On the Information-Theoretic Fragility of Robust Watermarking under Diffusion Editing
Yunyi Ni, Ziyu Yang, Ze Niu, Emily Davis, Finn Carter
TL;DR
This paper shows that diffusion-based image editing poses a fundamental information-theoretic threat to robust invisible watermarking. By modeling forward diffusion and introducing a guided diffusion attack that leverages the watermark decoder’s feedback, the authors prove that the mutual information between the embedded payload and the watermarked image vanishes as the diffusion process progresses ($I(M;I')\to 0$), and demonstrate near-zero watermark recovery in experiments on StegaStamp, TrustMark, and VINE. The work compares unguided regeneration with a strong, decoder-guided attack, revealing substantial degradation of watermark integrity while maintaining perceptual image quality.

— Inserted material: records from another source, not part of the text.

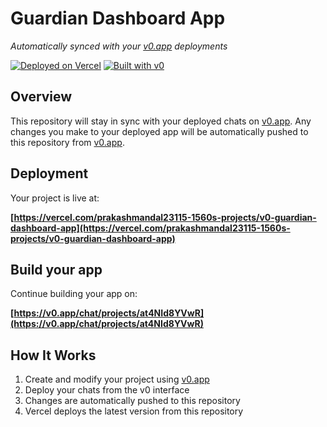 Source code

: # Guardian Dashboard App

*Automatically synced with your [v0.app](https://v0.app) deployments*

[![Deployed on Vercel](https://img.shields.io/badge/Deployed%20on-Vercel-black?style=for-the-badge&logo=vercel)](https://vercel.com/prakashmandal23115-1560s-projects/v0-guardian-dashboard-app)
[![Built with v0](https://img.shields.io/badge/Built%20with-v0.app-black?style=for-the-badge)](https://v0.app/chat/projects/at4NId8YVwR)

## Overview

This repository will stay in sync with your deployed chats on [v0.app](https://v0.app).
Any changes you make to your deployed app will be automatically pushed to this repository from [v0.app](https://v0.app).

## Deployment

Your project is live at:

**[https://vercel.com/prakashmandal23115-1560s-projects/v0-guardian-dashboard-app](https://vercel.com/prakashmandal23115-1560s-projects/v0-guardian-dashboard-app)**

## Build your app

Continue building your app on:

**[https://v0.app/chat/projects/at4NId8YVwR](https://v0.app/chat/projects/at4NId8YVwR)**

## How It Works

1. Create and modify your project using [v0.app](https://v0.app)
2. Deploy your chats from the v0 interface
3. Changes are automatically pushed to this repository
4. Vercel deploys the latest version from this repository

The study provides theoretical and empirical insights into why diffusion models erode watermark signals and offers design guidelines for more resilient watermarking in the generative-AI era, alongside ethical considerations and future research directions.
Abstract
Robust invisible watermarking embeds hidden information in images such that the watermark can survive various manipulations. However, the emergence of powerful diffusion-based image generation and editing techniques poses a new threat to these watermarking schemes. In this paper, we investigate the intersection of diffusion-based image editing and robust image watermarking. We analyze how diffusion-driven image edits can significantly degrade or even fully remove embedded watermarks from state-of-the-art robust watermarking systems. Both theoretical formulations and empirical experiments are provided. We prove that as a image undergoes iterative diffusion transformations, the mutual information between the watermarked image and the embedded payload approaches zero, causing watermark decoding to fail. We further propose a guided diffusion attack algorithm that explicitly targets and erases watermark signals during generation. We evaluate our approach on recent deep learning-based watermarking schemes and demonstrate near-zero watermark recovery rates after attack, while maintaining high visual fidelity of the regenerated images. Finally, we discuss ethical implications of such watermark removal capablities and provide design guidelines for future watermarking strategies to be more resilient in the era of generative AI.